§ Problem description:
Only these lines of the data below are wanted: the one with "- [x] When there's odd number of people", the one with "## HELPFUL LINKS", and any lines between them, each repeated exactly.

━━━━━ Task data

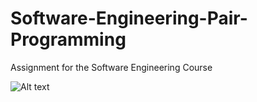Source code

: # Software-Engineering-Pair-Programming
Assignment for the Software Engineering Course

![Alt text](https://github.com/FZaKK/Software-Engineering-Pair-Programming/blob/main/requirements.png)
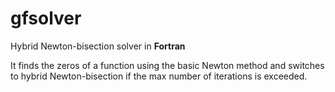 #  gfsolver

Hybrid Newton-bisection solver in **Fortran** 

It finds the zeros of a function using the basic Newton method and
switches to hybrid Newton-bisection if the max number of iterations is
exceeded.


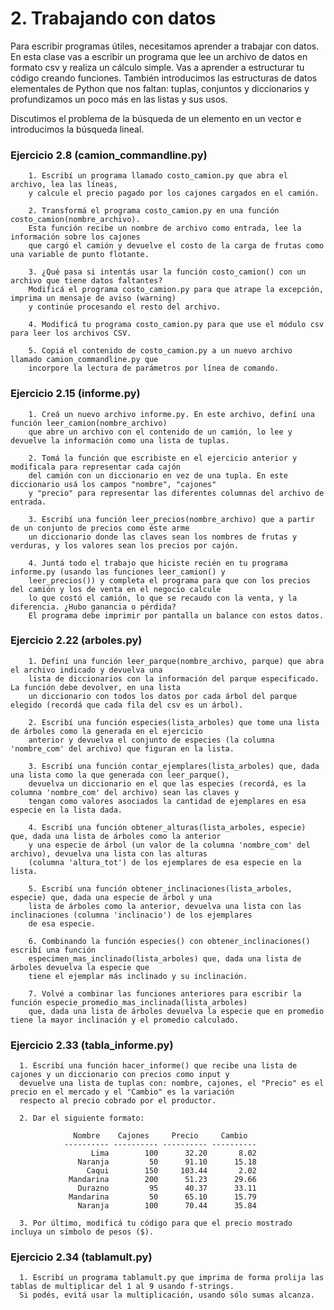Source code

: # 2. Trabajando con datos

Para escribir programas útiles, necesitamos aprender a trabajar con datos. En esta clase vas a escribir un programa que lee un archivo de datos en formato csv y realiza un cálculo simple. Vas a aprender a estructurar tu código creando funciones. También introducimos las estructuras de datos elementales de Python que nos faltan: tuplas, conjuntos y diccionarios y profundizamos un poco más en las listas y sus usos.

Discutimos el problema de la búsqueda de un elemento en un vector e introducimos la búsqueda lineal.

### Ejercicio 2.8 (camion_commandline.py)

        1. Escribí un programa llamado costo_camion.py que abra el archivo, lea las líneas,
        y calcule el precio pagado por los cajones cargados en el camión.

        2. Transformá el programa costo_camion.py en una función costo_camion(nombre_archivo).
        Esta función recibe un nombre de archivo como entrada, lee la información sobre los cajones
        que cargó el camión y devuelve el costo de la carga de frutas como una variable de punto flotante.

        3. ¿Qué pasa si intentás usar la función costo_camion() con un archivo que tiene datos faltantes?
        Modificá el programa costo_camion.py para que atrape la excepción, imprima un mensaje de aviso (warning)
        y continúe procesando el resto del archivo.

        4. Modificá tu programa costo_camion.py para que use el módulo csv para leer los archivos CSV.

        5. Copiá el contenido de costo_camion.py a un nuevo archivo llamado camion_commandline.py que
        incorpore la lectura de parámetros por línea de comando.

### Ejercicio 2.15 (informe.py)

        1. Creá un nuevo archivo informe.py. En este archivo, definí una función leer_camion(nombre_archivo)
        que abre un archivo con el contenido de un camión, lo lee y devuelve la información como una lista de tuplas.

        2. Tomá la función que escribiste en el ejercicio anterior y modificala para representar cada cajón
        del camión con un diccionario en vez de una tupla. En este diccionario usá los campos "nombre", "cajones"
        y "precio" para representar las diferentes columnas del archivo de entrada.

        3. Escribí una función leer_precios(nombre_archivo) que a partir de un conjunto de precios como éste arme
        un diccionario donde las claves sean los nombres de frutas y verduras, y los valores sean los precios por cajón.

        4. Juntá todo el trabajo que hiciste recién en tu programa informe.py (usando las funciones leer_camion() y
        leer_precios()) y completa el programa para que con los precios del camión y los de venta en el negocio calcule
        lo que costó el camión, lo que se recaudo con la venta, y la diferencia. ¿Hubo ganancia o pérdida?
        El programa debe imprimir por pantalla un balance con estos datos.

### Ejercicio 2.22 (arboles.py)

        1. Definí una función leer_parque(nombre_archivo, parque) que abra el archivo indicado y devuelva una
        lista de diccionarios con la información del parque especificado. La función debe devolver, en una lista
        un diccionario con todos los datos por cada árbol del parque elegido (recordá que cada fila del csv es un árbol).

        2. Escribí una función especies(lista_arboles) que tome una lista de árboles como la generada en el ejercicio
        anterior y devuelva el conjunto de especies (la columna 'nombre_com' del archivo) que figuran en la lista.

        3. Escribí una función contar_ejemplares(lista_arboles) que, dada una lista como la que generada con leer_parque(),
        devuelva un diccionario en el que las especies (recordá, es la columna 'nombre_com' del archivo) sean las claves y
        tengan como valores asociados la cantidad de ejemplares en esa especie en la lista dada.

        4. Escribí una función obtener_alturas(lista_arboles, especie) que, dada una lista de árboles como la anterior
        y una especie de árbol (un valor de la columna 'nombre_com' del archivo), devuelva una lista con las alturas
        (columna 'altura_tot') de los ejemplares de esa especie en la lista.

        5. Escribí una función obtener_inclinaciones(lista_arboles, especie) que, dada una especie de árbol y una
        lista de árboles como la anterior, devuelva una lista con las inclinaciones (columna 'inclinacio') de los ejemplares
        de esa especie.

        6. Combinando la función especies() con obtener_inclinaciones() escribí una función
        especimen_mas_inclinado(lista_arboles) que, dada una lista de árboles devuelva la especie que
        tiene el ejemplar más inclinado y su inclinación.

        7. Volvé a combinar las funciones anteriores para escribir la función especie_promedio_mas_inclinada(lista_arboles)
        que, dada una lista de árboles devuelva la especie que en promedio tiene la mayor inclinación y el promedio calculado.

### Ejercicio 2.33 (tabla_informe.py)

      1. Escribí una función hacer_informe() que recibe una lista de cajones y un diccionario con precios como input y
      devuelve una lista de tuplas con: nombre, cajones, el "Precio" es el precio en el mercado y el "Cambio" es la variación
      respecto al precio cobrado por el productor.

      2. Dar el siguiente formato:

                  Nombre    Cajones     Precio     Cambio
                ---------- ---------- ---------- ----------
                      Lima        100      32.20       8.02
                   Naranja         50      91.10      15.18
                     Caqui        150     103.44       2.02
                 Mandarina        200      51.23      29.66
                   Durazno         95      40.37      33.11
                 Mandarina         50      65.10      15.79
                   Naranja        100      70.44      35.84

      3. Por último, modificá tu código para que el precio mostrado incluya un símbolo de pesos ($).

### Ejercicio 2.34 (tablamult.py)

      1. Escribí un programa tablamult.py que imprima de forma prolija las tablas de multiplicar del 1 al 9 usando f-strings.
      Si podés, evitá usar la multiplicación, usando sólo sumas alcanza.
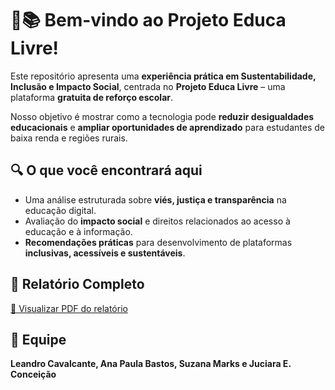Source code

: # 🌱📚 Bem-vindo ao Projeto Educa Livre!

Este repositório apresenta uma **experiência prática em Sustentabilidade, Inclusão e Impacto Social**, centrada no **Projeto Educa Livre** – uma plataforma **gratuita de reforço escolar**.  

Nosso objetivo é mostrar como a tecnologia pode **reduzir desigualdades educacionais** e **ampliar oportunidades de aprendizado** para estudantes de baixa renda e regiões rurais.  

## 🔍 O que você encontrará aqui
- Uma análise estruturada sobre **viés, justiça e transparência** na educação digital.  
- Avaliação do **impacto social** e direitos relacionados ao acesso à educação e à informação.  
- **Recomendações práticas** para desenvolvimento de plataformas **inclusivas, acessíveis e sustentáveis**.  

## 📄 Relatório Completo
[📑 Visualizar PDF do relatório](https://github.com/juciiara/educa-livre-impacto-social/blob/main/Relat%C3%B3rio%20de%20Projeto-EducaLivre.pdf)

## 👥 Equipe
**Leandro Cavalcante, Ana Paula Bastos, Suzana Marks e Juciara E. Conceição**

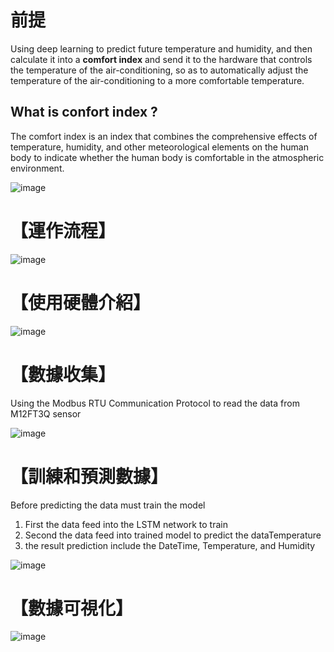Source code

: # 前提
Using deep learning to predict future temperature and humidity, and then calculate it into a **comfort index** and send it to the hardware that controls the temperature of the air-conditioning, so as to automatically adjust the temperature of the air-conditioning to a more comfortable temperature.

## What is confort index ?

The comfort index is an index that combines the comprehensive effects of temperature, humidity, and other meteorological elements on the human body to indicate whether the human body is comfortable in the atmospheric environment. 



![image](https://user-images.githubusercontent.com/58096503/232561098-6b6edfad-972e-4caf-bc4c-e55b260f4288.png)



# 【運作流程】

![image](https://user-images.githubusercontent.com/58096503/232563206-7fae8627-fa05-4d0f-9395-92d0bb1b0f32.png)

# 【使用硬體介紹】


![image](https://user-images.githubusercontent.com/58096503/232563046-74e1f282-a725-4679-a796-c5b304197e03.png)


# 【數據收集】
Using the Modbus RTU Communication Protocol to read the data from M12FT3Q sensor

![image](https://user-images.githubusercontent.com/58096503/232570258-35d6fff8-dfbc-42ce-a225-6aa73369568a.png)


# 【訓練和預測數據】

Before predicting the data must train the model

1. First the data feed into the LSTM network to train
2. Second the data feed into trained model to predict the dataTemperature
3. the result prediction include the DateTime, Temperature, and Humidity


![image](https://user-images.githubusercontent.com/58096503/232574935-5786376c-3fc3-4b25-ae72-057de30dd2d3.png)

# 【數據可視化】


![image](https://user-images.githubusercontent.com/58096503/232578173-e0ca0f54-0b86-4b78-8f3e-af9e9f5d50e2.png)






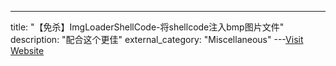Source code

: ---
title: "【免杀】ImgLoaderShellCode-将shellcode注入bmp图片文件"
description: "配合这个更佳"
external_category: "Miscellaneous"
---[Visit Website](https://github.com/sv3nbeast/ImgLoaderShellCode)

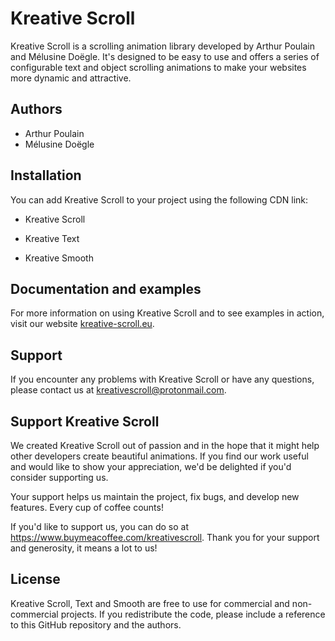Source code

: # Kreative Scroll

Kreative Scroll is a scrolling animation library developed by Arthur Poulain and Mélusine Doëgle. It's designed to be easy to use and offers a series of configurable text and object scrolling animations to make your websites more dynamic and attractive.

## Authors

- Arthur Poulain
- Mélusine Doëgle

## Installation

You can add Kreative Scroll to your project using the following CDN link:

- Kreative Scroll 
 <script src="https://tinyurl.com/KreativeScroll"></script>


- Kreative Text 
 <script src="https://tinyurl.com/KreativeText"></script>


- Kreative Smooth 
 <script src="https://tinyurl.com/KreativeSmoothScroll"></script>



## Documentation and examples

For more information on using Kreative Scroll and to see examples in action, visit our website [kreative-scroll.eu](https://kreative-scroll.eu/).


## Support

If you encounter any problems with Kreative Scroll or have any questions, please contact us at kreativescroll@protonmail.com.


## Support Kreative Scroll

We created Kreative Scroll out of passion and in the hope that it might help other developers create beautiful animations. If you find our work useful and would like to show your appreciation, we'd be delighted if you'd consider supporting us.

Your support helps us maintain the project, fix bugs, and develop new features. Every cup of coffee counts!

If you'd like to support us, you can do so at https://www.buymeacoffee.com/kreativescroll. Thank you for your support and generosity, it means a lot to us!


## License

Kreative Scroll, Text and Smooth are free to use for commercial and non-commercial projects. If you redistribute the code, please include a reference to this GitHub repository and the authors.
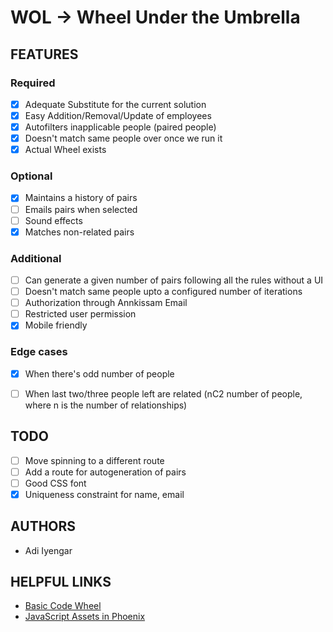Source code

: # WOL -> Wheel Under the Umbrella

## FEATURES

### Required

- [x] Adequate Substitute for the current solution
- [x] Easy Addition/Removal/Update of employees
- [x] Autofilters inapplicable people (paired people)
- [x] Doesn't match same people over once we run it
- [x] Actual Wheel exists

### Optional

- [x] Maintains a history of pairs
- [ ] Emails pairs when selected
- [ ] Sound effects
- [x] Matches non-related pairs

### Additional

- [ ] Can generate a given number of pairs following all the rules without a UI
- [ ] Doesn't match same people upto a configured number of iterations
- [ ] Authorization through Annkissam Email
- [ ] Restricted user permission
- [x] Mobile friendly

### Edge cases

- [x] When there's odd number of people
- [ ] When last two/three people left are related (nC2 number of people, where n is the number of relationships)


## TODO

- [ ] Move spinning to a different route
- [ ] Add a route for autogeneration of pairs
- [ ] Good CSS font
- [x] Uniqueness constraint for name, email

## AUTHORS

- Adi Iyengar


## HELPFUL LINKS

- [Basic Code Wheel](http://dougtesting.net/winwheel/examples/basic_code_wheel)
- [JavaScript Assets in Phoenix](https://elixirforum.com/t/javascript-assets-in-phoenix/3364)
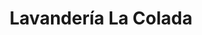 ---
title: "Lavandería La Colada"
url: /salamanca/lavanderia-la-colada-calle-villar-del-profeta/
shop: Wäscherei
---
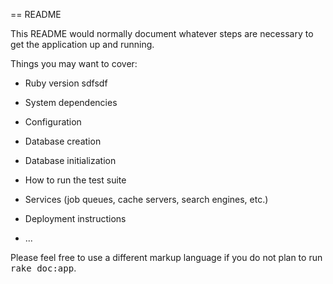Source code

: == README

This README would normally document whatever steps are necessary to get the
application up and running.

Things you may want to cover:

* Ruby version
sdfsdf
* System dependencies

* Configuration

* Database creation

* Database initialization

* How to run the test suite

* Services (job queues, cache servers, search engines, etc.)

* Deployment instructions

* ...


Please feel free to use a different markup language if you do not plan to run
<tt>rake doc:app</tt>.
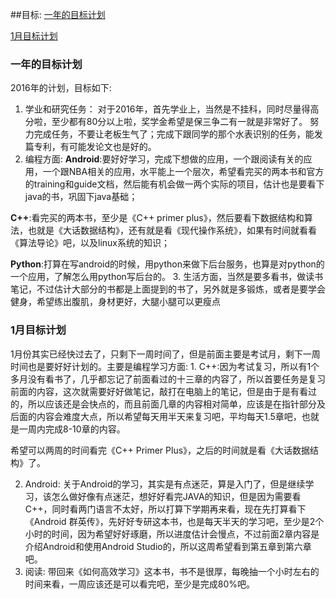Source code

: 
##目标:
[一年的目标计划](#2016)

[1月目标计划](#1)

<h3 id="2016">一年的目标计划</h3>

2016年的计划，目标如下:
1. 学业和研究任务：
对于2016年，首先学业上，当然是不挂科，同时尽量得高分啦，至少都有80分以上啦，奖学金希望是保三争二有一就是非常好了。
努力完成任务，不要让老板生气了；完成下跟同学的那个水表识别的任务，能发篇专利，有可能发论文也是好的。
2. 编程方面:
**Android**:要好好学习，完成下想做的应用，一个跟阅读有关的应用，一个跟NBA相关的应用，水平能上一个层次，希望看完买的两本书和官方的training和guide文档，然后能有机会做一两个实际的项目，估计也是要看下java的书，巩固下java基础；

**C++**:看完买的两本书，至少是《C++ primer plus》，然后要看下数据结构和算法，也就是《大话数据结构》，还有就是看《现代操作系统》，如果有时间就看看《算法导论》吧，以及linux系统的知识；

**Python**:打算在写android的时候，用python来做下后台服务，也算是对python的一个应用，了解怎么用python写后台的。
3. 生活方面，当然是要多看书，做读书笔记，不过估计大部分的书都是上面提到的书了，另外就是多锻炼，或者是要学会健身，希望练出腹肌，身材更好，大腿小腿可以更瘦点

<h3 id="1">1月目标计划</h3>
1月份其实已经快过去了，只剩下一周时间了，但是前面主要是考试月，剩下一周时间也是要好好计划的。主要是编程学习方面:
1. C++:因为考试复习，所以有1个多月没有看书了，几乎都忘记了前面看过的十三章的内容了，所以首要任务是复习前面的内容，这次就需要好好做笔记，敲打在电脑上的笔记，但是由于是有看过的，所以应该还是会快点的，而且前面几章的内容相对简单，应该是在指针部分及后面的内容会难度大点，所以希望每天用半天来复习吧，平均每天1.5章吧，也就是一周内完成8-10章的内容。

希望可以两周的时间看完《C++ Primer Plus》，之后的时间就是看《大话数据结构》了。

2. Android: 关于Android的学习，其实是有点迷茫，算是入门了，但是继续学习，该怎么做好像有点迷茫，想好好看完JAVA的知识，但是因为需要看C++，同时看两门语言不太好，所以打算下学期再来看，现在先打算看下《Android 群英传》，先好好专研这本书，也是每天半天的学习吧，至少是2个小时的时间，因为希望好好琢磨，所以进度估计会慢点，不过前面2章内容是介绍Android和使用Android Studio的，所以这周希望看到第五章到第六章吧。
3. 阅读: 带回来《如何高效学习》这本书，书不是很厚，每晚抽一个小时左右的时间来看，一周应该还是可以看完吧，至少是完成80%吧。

━━━━━━━━━━

§ Output for this exercise:
- [x] When there's odd number of people
- [ ] When last two/three people left are related (nC2 number of people, where n is the number of relationships)


## TODO

- [ ] Move spinning to a different route
- [ ] Add a route for autogeneration of pairs
- [ ] Good CSS font
- [x] Uniqueness constraint for name, email

## AUTHORS

- Adi Iyengar


## HELPFUL LINKS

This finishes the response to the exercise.